Description of the task: Which lines in the data below contain the word "络进程建"? Copy each of them.

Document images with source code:
──────────

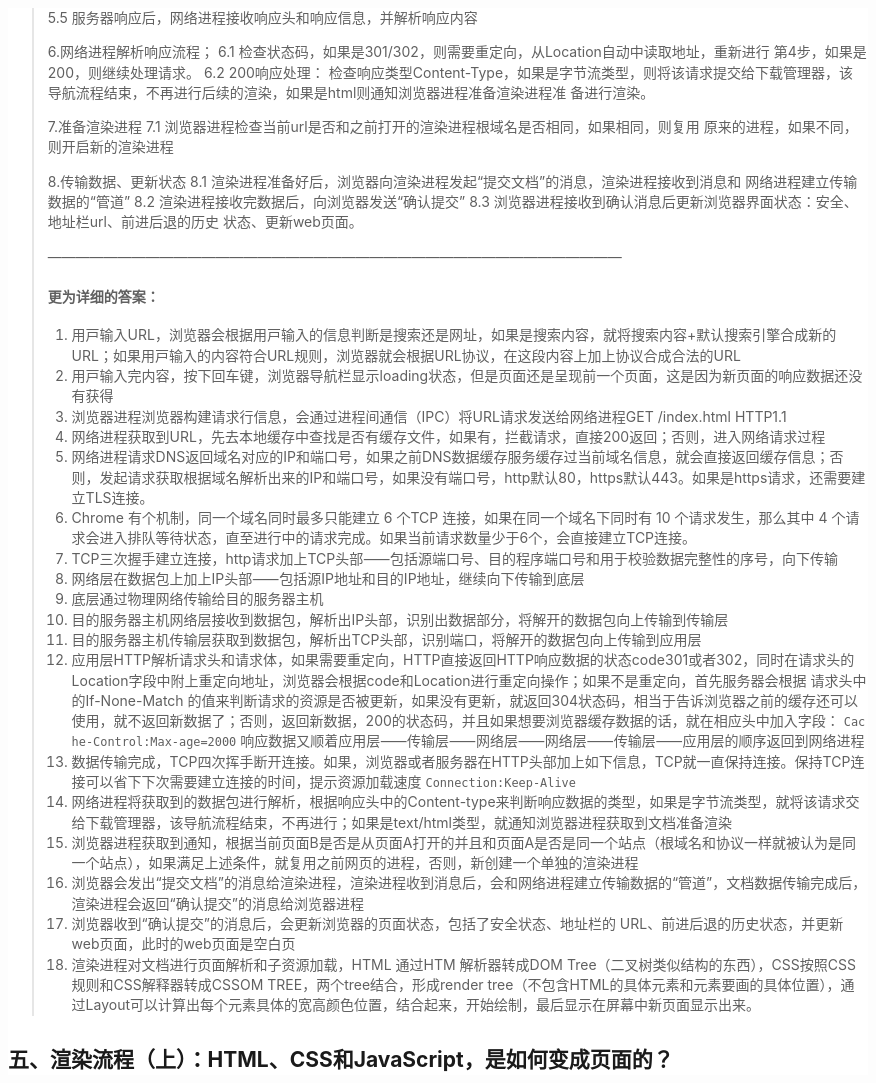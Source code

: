 > 	5.5 服务器响应后，⽹络进程接收响应头和响应信息，并解析响应内容
>
> 6.⽹络进程解析响应流程；
> 	6.1 检查状态码，如果是301/302，则需要重定向，从Location⾃动中读取地址，重新进⾏			第4步，如果是200，则继续处理请求。
> 	6.2 200响应处理：
> 			检查响应类型Content-Type，如果是字节流类型，则将该请求提交给下载管理器，该			导航流程结束，不再进⾏后续的渲染，如果是html则通知浏览器进程准备渲染进程准			备进⾏渲染。
>
> 7.准备渲染进程
> 	7.1 浏览器进程检查当前url是否和之前打开的渲染进程根域名是否相同，如果相同，则复⽤		原来的进程，如果不同，则开启新的渲染进程
>
> 8.传输数据、更新状态
> 	8.1 渲染进程准备好后，浏览器向渲染进程发起“提交⽂档”的消息，渲染进程接收到消息和		⽹络进程建⽴传输数据的“管道”
> 	8.2 渲染进程接收完数据后，向浏览器发送“确认提交”
> 	8.3 浏览器进程接收到确认消息后更新浏览器界⾯状态：安全、地址栏url、前进后退的历史		状态、更新web⻚⾯。
>
> —————————————————————————————————————————
>
> #### 更为详细的答案：
>
> 1. ⽤⼾输⼊URL，浏览器会根据⽤⼾输⼊的信息判断是搜索还是⽹址，如果是搜索内容，就将搜索内容+默认搜索引擎合成新的URL；如果⽤⼾输⼊的内容符合URL规则，浏览器就会根据URL协议，在这段内容上加上协议合成合法的URL
> 2. ⽤⼾输⼊完内容，按下回⻋键，浏览器导航栏显⽰loading状态，但是⻚⾯还是呈现前⼀个⻚⾯，这是因为新⻚⾯的响应数据还没有获得
> 3. 浏览器进程浏览器构建请求⾏信息，会通过进程间通信（IPC）将URL请求发送给⽹络进程GET /index.html HTTP1.1
> 4. ⽹络进程获取到URL，先去本地缓存中查找是否有缓存⽂件，如果有，拦截请求，直接200返回；否则，进⼊⽹络请求过程
> 5. ⽹络进程请求DNS返回域名对应的IP和端⼝号，如果之前DNS数据缓存服务缓存过当前域名信息，就会直接返回缓存信息；否则，发起请求获取根据域名解析出来的IP和端⼝号，如果没有端⼝号，http默认80，https默认443。如果是https请求，还需要建⽴TLS连接。
> 6. Chrome 有个机制，同⼀个域名同时最多只能建⽴ 6 个TCP 连接，如果在同⼀个域名下同时有 10 个请求发⽣，那么其中 4 个请求会进⼊排队等待状态，直⾄进⾏中的请求完成。如果当前请求数量少于6个，会直接建⽴TCP连接。
> 7. TCP三次握⼿建⽴连接，http请求加上TCP头部⸺包括源端⼝号、⽬的程序端⼝号和⽤于校验数据完整性的序号，向下传输
> 8. ⽹络层在数据包上加上IP头部⸺包括源IP地址和⽬的IP地址，继续向下传输到底层
> 9. 底层通过物理⽹络传输给⽬的服务器主机
> 10. ⽬的服务器主机⽹络层接收到数据包，解析出IP头部，识别出数据部分，将解开的数据包向上传输到传输层
> 11. ⽬的服务器主机传输层获取到数据包，解析出TCP头部，识别端⼝，将解开的数据包向上传输到应⽤层
> 12. 应⽤层HTTP解析请求头和请求体，如果需要重定向，HTTP直接返回HTTP响应数据的状态code301或者302，同时在请求头的Location字段中附上重定向地址，浏览器会根据code和Location进⾏重定向操作；如果不是重定向，⾸先服务器会根据 请求头中的If-None-Match 的值来判断请求的资源是否被更新，如果没有更新，就返回304状态码，相当于告诉浏览器之前的缓存还可以使⽤，就不返回新数据了；否则，返回新数据，200的状态码，并且如果想要浏览器缓存数据的话，就在相应头中加⼊字段：
> `Cache-Control:Max-age=2000`
> 响应数据⼜顺着应⽤层⸺传输层⸺⽹络层⸺⽹络层⸺传输层⸺应⽤层的顺序返回到⽹络进程
> 13. 数据传输完成，TCP四次挥⼿断开连接。如果，浏览器或者服务器在HTTP头部加上如下信息，TCP就⼀直保持连接。保持TCP连接可以省下下次需要建⽴连接的时间，提⽰资源加载速度
> `Connection:Keep-Alive`
> 14. ⽹络进程将获取到的数据包进⾏解析，根据响应头中的Content-type来判断响应数据的类型，如果是字节流类型，就将该请求交给下载管理器，该导航流程结束，不再进⾏；如果是text/html类型，就通知浏览器进程获取到⽂档准备渲染
> 15. 浏览器进程获取到通知，根据当前⻚⾯B是否是从⻚⾯A打开的并且和⻚⾯A是否是同⼀个站点（根域名和协议⼀样就被认为是同⼀个站点），如果满⾜上述条件，就复⽤之前⽹⻚的进程，否则，新创建⼀个单独的渲染进程
> 16. 浏览器会发出“提交⽂档”的消息给渲染进程，渲染进程收到消息后，会和⽹络进程建⽴传输数据的“管道”，⽂档数据传输完成后，渲染进程会返回“确认提交”的消息给浏览器进程
> 17. 浏览器收到“确认提交”的消息后，会更新浏览器的⻚⾯状态，包括了安全状态、地址栏的 URL、前进后退的历史状态，并更新web⻚⾯，此时的web⻚⾯是空⽩⻚
> 18. 渲染进程对⽂档进⾏⻚⾯解析和⼦资源加载，HTML 通过HTM 解析器转成DOM Tree（⼆叉树类似结构的东西），CSS按照CSS 规则和CSS解释器转成CSSOM TREE，两个tree结合，形成render tree（不包含HTML的具体元素和元素要画的具体位置），通过Layout可以计算出每个元素具体的宽⾼颜⾊位置，结合起来，开始绘制，最后显⽰在屏幕中新⻚⾯显⽰出来。



## 五、渲染流程（上）：HTML、CSS和JavaScript，是如何变成⻚⾯的？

──────────

Expected output:
> 	8.1 渲染进程准备好后，浏览器向渲染进程发起“提交⽂档”的消息，渲染进程接收到消息和		⽹络进程建⽴传输数据的“管道”
> 16. 浏览器会发出“提交⽂档”的消息给渲染进程，渲染进程收到消息后，会和⽹络进程建⽴传输数据的“管道”，⽂档数据传输完成后，渲染进程会返回“确认提交”的消息给浏览器进程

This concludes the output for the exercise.